What's in a Quilt
Sunday, September 28, 2008 at 08:56PM |
Lynn There are books on quilts. Quilts are displayed as art. Quilts have been used for warmth for hundreds of years. Quilts marked the underground railroad route. There are people who devote their lives to designing and making quilts.
My mother was a quilter. From time to time, she was an avid quilter. She liked to visit fabric stores to examine bolts of new fabric. While there, she moved patterns and colors around as though she might go home and make a quilt in a day. The biggest problem she had was coming to terms with using a sewing machine to make a quilt.
To someone born in 1915, quilts had to be made by hand with needle, thread,and thimble. Anything less was cheating. CHEATING! For years, she would examine a quilt and then say, "That is not made by hand." For most of Margaret's quilts contained every stitch by hand.
Quite unintentionally, she left me two quilts to complete in her memory. One is a charm quilt top with over 1,000 tiny pieces with every stitch sewn by hand. The complicated pattern flows in a zigzag with every fabric different. The other quilt was to be a family quilt with photos reproduced and sewn in fabric frames. All the squares are completed. And, wonder of wonders, it was pieced using a sewing machine.
One day I might get around to completing these two quilts. That's because my mother involved me in the process of selecting coordinating fabrics for the many quilts she made. This was part of our regular girl's day out.

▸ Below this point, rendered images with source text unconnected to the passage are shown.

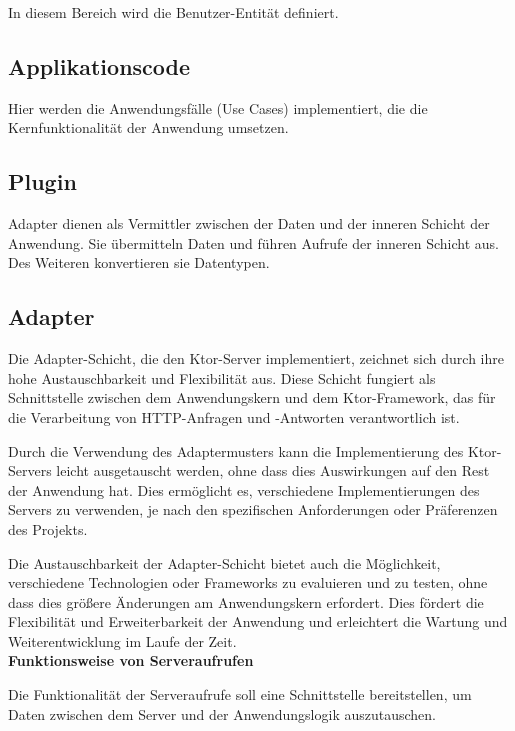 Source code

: In diesem Bereich wird die Benutzer-Entität definiert. 

\subsection{Applikationscode}

Hier werden die Anwendungsfälle (Use Cases) implementiert, die die Kernfunktionalität der Anwendung umsetzen.


\subsection{Plugin}

Adapter dienen als Vermittler zwischen der Daten und der inneren Schicht der Anwendung. Sie übermitteln Daten und führen Aufrufe der inneren Schicht aus. Des Weiteren konvertieren sie Datentypen.



\subsection{Adapter}

Die Adapter-Schicht, die den Ktor-Server implementiert, zeichnet sich durch ihre hohe Austauschbarkeit und Flexibilität aus. Diese Schicht fungiert als Schnittstelle zwischen dem Anwendungskern und dem Ktor-Framework, das für die Verarbeitung von HTTP-Anfragen und -Antworten verantwortlich ist.

Durch die Verwendung des Adaptermusters kann die Implementierung des Ktor-Servers leicht ausgetauscht werden, ohne dass dies Auswirkungen auf den Rest der Anwendung hat. Dies ermöglicht es, verschiedene Implementierungen des Servers zu verwenden, je nach den spezifischen Anforderungen oder Präferenzen des Projekts.

Die Austauschbarkeit der Adapter-Schicht bietet auch die Möglichkeit, verschiedene Technologien oder Frameworks zu evaluieren und zu testen, ohne dass dies größere Änderungen am Anwendungskern erfordert. Dies fördert die Flexibilität und Erweiterbarkeit der Anwendung und erleichtert die Wartung und Weiterentwicklung im Laufe der Zeit.\\

\textbf{Funktionsweise von Serveraufrufen}

Die Funktionalität der Serveraufrufe soll eine Schnittstelle bereitstellen, um Daten zwischen dem Server und der Anwendungslogik auszutauschen.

On a yearly basis, we had ideas and new fabric for at least ten new quilts.
Mom never stopped signing up for quilting classes, even though she knew how to make a quilt from A to Z on her own. In fact, she should have taught classes. She preferred showing up and socializing. She learned how to get out on her own and meet new friends. What better place to go than where people were involved in a mutual past time?

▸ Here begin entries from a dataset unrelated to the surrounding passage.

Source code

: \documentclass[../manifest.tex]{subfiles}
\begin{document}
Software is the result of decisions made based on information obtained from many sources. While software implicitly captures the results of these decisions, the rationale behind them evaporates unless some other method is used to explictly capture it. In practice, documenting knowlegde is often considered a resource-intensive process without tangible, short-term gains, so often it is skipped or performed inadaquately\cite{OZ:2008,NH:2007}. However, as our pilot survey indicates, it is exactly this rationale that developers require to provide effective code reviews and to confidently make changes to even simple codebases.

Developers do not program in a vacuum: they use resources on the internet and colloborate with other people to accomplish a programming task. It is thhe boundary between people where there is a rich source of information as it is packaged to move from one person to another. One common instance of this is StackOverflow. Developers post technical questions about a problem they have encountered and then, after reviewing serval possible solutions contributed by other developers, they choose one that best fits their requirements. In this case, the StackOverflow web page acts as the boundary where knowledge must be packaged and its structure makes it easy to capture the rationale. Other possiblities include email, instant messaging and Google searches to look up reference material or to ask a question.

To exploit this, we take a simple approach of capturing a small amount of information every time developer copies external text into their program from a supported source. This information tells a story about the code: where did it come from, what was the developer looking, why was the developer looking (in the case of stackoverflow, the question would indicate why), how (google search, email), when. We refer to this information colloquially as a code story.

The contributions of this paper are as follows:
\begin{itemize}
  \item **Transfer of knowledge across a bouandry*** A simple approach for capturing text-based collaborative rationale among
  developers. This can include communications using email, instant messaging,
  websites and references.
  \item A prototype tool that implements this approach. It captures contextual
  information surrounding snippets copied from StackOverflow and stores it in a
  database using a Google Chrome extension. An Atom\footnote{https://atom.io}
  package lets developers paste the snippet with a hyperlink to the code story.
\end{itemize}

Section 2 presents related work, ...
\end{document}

Mother often "got up" with her first cousin, Frances Fulmer. They'd go off to fabric stores and spend hours--looking around--fingering fabric--commenting on color and quality. Naturally, they returned with a stack of fabric, the amount of which was determined by whether or not there was a special "sale" or if they had to pay full retail. Nevertheless, their plans for new projects was greater than the price.
Then there was the time they traveled to a quilting class in Hilton Head, South Carolina conducted by a nationally known quilting celebrity. They got mileage out of meeting at least a hundred new quilters. Mom corresponded with many of them for years. They sent each other tiny scraps of fabric through the mail. Mom excitedly opened envelopes for weeks after the trip. She was busy for months reducing part of her personal stash to squares to send off as part of the swap. That's how she ended up with more than enough different pieces for the famous charm quilt.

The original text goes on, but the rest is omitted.